Ladies and Gentlemen,
I would like to start by congratulating Ministry of Foreign Affairs and particularly Madame Minister for the initiative of creating such an exhibition in which at least symbolically we see the return to their native land and to the institution in whose name they worked for so many long decades, of all those people who brought high the torch of belief in Latvia's independence and in Latvia's statehood.
I had a conversation just two days ago at the International Forum on Genocide in Stockholm with a congressman from the United States who told me an anecdote of how many years ago when he had first got elected, he received a visit from three persons, each one of them representing one of the Baltic states, claiming to speak in their name and asking for continued support from the United States Congress to the idea of non-recognition - the incorporation, the annexation, the occupation of Baltic states into the Soviet Union. He said that he did not know much about it, that it was all news to him, and while he sat there patiently listening to these persons make their case, he thought to himself: "What an incredible trio of dreamers, and how donquixotic can you get in your dreams and aspirations?" And he said: "I tried not to show it but I thought to myself what a hopeless cause here was represented, where do they get a courage and a strength to continue working hard on such an idea that is so visibly utopic as the idea of restituting the sovereignty, the independence of three Baltic nations".
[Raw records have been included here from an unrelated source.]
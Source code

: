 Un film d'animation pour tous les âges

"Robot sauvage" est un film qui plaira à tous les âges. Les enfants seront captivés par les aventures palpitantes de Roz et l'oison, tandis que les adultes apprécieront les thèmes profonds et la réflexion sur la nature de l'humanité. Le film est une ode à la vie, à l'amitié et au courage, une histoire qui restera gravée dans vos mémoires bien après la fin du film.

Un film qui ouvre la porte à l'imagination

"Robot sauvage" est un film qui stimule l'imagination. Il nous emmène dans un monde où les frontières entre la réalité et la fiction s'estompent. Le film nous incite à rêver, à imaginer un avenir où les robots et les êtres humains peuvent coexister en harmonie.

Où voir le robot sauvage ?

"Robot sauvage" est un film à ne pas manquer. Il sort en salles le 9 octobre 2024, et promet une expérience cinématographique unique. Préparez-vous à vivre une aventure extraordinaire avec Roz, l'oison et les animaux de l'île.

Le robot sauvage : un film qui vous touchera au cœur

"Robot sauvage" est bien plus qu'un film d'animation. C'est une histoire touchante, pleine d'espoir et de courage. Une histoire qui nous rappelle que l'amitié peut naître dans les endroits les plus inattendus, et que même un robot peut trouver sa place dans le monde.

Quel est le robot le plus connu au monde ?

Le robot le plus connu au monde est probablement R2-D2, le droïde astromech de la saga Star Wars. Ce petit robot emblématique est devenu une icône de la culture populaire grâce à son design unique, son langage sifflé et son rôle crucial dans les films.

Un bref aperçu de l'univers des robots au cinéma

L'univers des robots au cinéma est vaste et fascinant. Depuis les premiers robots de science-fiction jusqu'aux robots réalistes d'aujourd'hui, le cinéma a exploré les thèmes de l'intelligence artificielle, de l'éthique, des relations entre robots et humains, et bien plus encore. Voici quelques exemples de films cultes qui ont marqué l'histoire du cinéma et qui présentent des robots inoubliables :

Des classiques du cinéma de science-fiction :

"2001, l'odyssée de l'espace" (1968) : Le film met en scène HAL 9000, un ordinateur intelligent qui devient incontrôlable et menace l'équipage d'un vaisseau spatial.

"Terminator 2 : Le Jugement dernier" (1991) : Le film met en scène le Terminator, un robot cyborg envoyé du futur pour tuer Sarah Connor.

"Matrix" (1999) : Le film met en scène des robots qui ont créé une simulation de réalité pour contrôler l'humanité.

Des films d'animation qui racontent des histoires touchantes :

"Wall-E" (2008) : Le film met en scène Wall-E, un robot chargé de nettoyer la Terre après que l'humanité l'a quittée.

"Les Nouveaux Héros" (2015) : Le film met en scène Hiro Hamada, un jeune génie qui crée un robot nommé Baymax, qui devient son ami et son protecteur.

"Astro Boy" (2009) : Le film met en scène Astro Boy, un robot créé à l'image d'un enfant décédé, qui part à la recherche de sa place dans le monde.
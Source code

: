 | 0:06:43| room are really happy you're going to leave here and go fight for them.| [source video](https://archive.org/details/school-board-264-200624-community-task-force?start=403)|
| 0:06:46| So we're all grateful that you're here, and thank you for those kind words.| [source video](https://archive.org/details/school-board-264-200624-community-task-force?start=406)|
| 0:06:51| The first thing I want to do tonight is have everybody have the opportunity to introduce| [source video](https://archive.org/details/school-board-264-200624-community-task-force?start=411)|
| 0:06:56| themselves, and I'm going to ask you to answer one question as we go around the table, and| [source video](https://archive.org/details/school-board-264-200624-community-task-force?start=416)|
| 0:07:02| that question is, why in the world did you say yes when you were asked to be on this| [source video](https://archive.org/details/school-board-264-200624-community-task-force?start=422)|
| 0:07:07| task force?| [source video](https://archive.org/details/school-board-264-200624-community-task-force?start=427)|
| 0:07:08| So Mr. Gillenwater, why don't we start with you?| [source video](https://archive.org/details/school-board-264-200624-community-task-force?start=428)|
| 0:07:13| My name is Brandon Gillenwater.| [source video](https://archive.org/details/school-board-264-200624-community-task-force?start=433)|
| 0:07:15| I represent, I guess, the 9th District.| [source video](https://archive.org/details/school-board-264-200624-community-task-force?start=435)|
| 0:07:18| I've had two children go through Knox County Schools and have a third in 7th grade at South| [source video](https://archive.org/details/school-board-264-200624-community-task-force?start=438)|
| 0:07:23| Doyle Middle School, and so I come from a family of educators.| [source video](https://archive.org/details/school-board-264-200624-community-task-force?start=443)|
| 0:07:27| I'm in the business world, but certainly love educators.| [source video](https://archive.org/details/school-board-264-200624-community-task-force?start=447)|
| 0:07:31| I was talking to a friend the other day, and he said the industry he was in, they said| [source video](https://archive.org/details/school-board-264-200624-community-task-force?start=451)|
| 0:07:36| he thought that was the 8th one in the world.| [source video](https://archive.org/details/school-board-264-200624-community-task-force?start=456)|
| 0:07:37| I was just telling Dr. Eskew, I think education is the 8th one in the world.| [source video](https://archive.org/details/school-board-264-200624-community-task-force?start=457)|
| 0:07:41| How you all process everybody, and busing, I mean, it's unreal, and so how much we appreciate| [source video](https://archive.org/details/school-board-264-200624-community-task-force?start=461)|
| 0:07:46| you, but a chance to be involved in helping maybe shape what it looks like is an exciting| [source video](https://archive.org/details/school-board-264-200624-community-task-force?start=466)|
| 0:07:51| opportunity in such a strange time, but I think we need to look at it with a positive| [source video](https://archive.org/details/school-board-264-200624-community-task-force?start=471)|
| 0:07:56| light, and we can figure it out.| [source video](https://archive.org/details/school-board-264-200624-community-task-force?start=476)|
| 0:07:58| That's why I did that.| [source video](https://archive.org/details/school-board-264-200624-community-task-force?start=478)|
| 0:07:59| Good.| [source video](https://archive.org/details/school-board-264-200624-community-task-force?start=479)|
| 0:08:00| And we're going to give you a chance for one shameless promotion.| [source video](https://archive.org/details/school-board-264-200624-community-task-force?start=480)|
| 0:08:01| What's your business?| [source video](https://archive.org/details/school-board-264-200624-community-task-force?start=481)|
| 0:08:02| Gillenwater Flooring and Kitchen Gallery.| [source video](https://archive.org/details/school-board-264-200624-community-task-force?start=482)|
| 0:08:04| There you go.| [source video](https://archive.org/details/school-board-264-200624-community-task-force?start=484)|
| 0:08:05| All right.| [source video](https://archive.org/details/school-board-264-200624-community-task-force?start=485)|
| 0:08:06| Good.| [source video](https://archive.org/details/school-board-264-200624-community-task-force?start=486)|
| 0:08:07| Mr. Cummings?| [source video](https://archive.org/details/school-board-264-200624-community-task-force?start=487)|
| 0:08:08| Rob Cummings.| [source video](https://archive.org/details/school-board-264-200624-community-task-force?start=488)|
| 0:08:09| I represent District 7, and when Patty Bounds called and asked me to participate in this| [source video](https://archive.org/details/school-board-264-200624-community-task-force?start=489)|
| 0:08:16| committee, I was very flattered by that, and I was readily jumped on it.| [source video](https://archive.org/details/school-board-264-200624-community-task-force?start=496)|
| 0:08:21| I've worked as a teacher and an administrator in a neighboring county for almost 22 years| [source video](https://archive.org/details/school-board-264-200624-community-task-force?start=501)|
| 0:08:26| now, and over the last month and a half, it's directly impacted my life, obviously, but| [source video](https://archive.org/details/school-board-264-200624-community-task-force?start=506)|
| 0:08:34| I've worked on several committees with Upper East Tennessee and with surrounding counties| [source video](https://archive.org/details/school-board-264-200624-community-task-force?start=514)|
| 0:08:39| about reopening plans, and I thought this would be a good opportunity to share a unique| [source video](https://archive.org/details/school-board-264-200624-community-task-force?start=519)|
We did have these people, these donquixotic notions of the sanctity to Latvia's right to independence shared by our Estonian and Lithuanian brothers abroad. It was the spirit, which animated both the organizations of the exiles in all their forms, as well as their diplomatic representatives. And, yes, in many ways the single idea was glamorous to claim to represent countries that de facto had not their existence for so many long decades.
Some of you sometimes may come across the novel, I must admit I do not remember the author and the title - it was a spy thriller set in London at some point and it made a reference to the Latvian diplomatic representation there with very, I might say, superficial and arrogant attitude about obscure little country with obscure little representation, with a totally crazy idea of somehow claiming to represent the rights of these countries to their independence. You see, these people, no matter how hopeless and how unjustified their claims might have seen to others, were recognized by the official governments of a whole long list of important countries and why? Because they did have official, legal inheritance, as it were, of their right to represent Latvia abroad.
I think it was one of the wisest steps that had been taken before the end of Latvian statehood, the legal right to represent Latvia to some of our representatives abroad which was then taken on in a way of inheritance by others following. And by that extremely important manner the recognition of Latvia de iure could be maintained, we could convince others of the justification of maintaining it and we could demand in a way and obtain their agreement to the non recognition of the annexation of Latvia into the Soviet Union.
These few dreamers, these don quixotes who went in the world in their tiny little offices with the resources that came from a wisely invested golden deposits of Latvia abroad - they continued to work as impossible as it may seem. Their dream came true, the continuity was established, the legal de iure status of Latvia has continued to be uninterrupted since the recognition of Latvia in 1918. That is something of extremely great importance to us all - current generations, past generations and future ones as well.